[What the exercise asks] From the line with "somewhat see-through quality." to the line with "The two types", retype every line exactly, including those two, and leave out the rest of the data below.

[Supplied entries]
------------------------------------------------
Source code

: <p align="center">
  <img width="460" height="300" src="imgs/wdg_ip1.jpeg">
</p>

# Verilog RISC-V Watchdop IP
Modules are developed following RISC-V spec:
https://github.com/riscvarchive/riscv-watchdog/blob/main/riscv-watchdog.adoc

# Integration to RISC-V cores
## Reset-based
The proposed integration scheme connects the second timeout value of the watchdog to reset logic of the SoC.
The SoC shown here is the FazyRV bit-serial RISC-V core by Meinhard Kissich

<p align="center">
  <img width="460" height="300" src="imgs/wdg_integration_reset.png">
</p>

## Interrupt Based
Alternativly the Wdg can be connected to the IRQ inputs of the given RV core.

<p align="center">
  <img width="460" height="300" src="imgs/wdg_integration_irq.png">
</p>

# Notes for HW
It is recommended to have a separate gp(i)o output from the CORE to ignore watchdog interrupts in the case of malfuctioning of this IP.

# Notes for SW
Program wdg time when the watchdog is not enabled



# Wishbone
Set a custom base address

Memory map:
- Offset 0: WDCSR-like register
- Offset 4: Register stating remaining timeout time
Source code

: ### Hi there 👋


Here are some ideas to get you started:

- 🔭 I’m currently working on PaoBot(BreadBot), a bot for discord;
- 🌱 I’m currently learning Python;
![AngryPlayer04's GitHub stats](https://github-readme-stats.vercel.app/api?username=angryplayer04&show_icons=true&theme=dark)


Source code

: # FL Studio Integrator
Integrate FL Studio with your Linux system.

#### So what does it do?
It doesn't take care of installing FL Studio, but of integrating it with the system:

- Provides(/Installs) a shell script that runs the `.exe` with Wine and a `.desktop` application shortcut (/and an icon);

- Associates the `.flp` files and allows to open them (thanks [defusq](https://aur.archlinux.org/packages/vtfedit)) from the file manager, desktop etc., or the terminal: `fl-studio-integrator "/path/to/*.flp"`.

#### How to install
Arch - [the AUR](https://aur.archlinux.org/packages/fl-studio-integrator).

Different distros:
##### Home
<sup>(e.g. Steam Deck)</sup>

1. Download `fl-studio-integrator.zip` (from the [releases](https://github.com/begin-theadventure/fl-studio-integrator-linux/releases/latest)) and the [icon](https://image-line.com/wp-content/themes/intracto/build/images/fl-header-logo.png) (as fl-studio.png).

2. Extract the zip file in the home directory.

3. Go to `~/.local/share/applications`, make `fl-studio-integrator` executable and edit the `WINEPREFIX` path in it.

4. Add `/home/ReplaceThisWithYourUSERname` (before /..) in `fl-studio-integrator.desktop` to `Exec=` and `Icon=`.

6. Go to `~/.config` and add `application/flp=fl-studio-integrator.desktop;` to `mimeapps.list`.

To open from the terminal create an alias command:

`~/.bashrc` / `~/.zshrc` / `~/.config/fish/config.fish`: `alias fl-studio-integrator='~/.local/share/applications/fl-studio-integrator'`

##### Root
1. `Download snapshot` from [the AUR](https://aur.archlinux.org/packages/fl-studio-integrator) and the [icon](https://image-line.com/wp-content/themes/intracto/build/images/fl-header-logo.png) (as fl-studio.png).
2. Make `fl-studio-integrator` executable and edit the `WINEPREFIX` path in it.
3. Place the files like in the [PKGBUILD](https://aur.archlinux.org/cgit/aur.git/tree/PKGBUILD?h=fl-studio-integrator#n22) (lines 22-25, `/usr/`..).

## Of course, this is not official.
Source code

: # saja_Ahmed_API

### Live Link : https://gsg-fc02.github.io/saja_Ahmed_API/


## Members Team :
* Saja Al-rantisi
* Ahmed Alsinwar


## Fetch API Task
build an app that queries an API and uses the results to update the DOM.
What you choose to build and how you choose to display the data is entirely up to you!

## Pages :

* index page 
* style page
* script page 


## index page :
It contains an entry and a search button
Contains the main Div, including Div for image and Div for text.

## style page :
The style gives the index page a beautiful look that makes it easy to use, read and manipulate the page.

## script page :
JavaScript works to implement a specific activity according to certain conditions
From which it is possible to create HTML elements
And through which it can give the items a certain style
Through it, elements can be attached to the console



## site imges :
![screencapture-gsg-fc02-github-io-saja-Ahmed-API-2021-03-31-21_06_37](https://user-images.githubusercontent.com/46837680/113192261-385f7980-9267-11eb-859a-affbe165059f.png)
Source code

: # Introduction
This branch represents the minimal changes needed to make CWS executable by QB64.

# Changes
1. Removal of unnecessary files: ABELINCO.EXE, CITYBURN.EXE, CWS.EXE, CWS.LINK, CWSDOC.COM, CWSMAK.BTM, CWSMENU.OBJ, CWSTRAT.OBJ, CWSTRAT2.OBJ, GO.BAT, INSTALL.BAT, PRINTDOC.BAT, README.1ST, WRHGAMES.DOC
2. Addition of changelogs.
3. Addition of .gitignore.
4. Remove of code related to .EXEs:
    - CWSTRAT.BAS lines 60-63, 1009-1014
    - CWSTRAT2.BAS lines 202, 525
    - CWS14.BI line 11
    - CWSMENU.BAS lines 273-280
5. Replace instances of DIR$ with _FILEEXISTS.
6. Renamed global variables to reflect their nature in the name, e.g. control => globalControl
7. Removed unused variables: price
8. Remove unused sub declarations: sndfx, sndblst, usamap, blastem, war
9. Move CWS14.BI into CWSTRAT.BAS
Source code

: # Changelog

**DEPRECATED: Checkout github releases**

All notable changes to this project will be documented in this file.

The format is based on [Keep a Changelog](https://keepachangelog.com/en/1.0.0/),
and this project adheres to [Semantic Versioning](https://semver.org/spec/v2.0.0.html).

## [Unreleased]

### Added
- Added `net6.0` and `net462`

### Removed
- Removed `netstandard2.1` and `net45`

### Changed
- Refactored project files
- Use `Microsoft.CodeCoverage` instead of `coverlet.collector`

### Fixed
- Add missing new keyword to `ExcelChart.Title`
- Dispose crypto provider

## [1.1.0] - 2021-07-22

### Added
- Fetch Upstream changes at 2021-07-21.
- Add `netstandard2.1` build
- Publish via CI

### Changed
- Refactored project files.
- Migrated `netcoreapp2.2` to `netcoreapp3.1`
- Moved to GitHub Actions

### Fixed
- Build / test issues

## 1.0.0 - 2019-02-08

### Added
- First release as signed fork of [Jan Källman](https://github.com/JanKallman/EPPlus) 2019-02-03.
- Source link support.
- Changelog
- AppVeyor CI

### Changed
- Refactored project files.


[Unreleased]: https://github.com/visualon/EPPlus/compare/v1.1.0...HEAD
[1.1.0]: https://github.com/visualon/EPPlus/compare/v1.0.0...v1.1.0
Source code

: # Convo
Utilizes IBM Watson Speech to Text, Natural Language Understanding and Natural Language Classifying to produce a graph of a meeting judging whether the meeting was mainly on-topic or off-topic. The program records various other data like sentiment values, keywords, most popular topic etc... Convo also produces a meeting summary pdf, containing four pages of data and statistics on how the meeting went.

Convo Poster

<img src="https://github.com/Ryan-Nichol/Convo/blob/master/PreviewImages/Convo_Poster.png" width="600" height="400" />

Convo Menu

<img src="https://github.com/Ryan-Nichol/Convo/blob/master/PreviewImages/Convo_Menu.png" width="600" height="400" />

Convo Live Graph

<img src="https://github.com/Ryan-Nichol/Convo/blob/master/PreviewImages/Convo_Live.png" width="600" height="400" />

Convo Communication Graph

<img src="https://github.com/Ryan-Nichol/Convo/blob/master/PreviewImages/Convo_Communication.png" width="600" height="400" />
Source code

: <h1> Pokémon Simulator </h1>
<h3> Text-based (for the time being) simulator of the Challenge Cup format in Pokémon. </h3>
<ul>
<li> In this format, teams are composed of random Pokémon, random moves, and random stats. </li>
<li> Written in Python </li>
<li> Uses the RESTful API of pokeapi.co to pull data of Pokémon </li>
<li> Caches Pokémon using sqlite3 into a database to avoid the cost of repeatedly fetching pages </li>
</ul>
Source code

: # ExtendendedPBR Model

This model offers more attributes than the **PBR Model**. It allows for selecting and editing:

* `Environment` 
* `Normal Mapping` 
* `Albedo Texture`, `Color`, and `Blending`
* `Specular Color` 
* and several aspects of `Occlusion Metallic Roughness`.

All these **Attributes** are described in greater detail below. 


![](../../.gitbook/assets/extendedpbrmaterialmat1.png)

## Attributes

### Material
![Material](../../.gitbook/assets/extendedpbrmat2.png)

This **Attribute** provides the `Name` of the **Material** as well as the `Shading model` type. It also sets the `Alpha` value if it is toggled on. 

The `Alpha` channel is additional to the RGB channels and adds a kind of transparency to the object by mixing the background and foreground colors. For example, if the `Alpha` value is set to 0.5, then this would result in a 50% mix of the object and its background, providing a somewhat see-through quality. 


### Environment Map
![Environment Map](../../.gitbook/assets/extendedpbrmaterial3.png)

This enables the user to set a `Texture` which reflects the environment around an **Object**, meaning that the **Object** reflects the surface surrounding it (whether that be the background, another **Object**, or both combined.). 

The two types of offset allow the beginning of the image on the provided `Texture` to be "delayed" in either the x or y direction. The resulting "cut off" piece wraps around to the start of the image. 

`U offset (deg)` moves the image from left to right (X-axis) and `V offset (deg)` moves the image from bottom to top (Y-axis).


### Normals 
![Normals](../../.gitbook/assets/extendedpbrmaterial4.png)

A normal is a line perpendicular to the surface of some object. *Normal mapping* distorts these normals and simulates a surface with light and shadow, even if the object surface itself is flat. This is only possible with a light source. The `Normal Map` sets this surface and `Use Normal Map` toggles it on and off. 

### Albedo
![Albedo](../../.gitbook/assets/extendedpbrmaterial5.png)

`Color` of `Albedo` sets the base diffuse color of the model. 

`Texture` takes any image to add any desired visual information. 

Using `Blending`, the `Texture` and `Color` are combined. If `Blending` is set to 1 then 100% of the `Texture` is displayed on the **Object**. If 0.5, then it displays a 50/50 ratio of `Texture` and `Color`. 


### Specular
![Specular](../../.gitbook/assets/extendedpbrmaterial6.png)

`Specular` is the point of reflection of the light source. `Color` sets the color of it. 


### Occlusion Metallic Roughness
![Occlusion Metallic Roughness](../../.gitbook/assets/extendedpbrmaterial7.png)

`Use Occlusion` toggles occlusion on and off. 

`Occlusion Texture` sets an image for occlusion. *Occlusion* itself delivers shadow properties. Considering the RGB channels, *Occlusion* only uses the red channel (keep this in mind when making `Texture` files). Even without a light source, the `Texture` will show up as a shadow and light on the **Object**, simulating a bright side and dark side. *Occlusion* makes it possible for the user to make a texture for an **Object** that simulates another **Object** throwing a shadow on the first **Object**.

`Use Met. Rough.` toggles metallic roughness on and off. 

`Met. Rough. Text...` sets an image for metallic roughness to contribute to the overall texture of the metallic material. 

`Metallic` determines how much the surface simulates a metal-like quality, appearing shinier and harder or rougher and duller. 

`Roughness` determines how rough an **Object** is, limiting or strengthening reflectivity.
------------------------------------------------
[Answer space]
The `Alpha` channel is additional to the RGB channels and adds a kind of transparency to the object by mixing the background and foreground colors. For example, if the `Alpha` value is set to 0.5, then this would result in a 50% mix of the object and its background, providing a somewhat see-through quality. 


### Environment Map
![Environment Map](../../.gitbook/assets/extendedpbrmaterial3.png)

This enables the user to set a `Texture` which reflects the environment around an **Object**, meaning that the **Object** reflects the surface surrounding it (whether that be the background, another **Object**, or both combined.). 

The two types of offset allow the beginning of the image on the provided `Texture` to be "delayed" in either the x or y direction. The resulting "cut off" piece wraps around to the start of the image. 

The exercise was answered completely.